■ Assignment: Your answer should be the exact lines of the data below from the one containing "Promise, Practice, and" through the one containing "Prof Klaus Schwab"; please include nothing else.

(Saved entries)
○ ○ ○ ○

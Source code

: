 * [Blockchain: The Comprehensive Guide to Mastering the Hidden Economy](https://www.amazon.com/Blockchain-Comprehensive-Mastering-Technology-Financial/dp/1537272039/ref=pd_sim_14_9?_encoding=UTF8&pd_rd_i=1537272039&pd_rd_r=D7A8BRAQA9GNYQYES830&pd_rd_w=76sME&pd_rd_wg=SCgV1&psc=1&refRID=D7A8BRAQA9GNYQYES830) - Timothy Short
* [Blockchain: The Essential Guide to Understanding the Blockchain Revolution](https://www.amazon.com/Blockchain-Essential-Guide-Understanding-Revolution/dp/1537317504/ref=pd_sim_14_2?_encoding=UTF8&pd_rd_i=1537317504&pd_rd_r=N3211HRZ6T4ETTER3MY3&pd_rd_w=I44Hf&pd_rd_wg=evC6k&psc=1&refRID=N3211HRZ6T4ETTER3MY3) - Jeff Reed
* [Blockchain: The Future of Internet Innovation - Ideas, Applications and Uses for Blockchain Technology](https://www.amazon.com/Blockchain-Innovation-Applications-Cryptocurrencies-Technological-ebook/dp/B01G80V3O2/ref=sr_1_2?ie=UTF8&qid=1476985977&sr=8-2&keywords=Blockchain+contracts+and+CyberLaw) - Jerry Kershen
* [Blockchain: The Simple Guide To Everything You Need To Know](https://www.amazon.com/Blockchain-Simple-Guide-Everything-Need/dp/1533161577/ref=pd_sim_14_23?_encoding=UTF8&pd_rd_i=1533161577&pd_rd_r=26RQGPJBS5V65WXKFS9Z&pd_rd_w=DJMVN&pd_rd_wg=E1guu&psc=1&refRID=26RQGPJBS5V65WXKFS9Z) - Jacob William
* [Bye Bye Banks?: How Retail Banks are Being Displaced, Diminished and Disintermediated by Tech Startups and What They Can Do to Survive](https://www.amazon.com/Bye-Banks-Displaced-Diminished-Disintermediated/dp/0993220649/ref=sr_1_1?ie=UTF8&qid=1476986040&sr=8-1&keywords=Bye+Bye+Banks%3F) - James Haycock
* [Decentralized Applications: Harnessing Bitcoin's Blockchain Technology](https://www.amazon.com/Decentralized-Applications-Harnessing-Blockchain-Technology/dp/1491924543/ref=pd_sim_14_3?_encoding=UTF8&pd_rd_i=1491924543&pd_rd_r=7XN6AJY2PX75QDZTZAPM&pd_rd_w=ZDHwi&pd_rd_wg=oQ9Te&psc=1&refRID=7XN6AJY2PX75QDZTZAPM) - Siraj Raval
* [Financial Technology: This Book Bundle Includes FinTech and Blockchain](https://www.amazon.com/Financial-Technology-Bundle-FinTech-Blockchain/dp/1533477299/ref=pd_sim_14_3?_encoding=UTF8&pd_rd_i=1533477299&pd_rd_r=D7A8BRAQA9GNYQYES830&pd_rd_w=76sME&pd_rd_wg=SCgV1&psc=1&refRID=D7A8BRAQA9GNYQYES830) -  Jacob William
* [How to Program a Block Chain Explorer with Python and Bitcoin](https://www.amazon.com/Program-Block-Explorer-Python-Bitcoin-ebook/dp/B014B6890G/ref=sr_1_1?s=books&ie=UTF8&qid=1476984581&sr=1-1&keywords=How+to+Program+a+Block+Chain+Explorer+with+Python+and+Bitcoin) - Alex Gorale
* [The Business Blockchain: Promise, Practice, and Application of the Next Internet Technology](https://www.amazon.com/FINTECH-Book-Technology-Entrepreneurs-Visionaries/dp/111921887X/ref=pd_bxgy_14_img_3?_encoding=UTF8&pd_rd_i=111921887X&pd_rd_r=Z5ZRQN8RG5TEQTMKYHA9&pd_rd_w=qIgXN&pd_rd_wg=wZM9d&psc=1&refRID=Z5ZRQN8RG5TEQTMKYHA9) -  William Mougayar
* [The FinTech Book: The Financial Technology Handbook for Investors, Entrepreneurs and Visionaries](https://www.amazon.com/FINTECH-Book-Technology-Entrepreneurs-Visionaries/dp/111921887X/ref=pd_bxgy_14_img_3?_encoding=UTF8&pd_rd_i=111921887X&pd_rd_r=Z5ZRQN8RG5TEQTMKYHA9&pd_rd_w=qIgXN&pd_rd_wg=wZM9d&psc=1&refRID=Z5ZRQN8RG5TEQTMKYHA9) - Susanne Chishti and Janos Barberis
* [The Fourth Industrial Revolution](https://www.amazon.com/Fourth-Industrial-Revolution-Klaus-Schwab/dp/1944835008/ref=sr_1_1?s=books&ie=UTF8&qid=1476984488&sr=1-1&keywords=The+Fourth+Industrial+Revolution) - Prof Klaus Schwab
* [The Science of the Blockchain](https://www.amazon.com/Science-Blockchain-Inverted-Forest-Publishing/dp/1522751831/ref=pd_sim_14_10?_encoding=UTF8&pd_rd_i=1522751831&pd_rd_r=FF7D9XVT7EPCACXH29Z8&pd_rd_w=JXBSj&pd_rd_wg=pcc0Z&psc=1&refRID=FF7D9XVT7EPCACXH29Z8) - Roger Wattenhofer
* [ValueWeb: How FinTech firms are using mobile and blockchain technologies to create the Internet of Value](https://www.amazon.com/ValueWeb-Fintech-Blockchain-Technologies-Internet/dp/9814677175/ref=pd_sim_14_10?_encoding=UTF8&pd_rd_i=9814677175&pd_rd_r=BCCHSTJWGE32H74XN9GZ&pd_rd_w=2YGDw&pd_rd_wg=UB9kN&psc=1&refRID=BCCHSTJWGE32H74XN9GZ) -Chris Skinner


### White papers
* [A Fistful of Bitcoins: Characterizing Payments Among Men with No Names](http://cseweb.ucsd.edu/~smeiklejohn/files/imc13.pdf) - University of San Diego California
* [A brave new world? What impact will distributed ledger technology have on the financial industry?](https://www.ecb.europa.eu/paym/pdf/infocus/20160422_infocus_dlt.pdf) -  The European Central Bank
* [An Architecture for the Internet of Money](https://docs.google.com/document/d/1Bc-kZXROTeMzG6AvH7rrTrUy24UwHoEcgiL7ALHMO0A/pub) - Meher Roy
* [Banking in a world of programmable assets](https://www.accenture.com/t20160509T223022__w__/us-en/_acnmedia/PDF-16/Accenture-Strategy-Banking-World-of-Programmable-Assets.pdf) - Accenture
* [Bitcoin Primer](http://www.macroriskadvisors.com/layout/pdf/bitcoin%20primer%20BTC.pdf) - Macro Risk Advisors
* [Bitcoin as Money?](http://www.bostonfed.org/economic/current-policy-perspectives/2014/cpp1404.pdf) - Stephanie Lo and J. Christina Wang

○ ○ ○ ○

■ Answer:
* [The Business Blockchain: Promise, Practice, and Application of the Next Internet Technology](https://www.amazon.com/FINTECH-Book-Technology-Entrepreneurs-Visionaries/dp/111921887X/ref=pd_bxgy_14_img_3?_encoding=UTF8&pd_rd_i=111921887X&pd_rd_r=Z5ZRQN8RG5TEQTMKYHA9&pd_rd_w=qIgXN&pd_rd_wg=wZM9d&psc=1&refRID=Z5ZRQN8RG5TEQTMKYHA9) -  William Mougayar
* [The FinTech Book: The Financial Technology Handbook for Investors, Entrepreneurs and Visionaries](https://www.amazon.com/FINTECH-Book-Technology-Entrepreneurs-Visionaries/dp/111921887X/ref=pd_bxgy_14_img_3?_encoding=UTF8&pd_rd_i=111921887X&pd_rd_r=Z5ZRQN8RG5TEQTMKYHA9&pd_rd_w=qIgXN&pd_rd_wg=wZM9d&psc=1&refRID=Z5ZRQN8RG5TEQTMKYHA9) - Susanne Chishti and Janos Barberis
* [The Fourth Industrial Revolution](https://www.amazon.com/Fourth-Industrial-Revolution-Klaus-Schwab/dp/1944835008/ref=sr_1_1?s=books&ie=UTF8&qid=1476984488&sr=1-1&keywords=The+Fourth+Industrial+Revolution) - Prof Klaus Schwab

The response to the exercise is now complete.